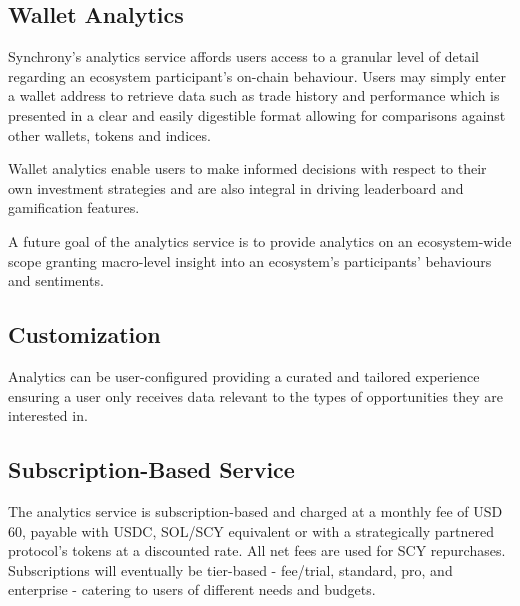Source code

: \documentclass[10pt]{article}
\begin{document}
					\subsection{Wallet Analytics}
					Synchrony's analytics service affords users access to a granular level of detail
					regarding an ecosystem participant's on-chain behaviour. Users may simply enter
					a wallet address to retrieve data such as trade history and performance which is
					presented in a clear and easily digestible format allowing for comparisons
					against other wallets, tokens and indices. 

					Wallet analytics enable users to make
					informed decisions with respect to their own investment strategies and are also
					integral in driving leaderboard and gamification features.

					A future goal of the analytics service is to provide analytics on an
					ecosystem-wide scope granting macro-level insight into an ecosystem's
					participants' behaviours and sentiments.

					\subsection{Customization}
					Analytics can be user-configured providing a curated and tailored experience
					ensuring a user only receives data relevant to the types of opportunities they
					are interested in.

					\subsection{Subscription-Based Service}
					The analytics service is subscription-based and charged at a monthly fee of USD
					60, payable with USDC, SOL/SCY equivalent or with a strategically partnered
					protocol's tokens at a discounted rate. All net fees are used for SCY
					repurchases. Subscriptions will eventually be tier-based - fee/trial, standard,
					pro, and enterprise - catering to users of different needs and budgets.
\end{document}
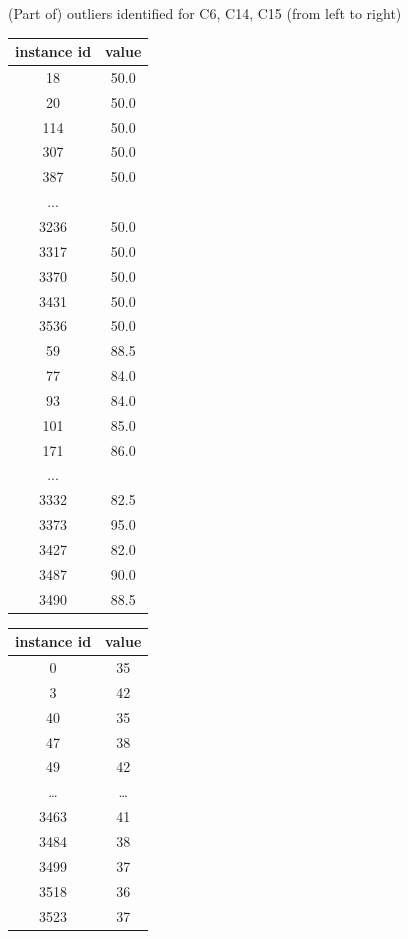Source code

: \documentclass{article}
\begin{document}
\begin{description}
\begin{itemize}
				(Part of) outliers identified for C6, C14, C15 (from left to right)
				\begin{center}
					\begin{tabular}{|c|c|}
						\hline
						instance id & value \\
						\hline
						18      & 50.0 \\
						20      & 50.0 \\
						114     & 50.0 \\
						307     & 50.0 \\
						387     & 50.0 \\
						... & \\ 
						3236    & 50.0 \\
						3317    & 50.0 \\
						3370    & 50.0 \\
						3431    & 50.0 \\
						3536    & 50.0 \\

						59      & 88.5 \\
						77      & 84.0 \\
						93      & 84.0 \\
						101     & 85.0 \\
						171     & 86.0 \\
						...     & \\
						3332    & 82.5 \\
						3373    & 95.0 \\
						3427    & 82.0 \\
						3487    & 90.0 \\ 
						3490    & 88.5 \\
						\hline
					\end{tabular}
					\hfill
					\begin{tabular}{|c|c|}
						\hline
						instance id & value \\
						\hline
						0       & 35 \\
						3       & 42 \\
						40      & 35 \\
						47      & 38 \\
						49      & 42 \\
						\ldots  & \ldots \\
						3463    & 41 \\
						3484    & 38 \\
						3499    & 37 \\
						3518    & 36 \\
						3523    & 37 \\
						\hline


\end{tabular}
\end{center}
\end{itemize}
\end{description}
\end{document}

☆ ☆ ☆ ☆ ☆

> [Exercise goal]:
In the lines above, find each one with "level" and list it.

> [Answer to this exercise]:
					Synchrony's analytics service affords users access to a granular level of detail
					ecosystem-wide scope granting macro-level insight into an ecosystem's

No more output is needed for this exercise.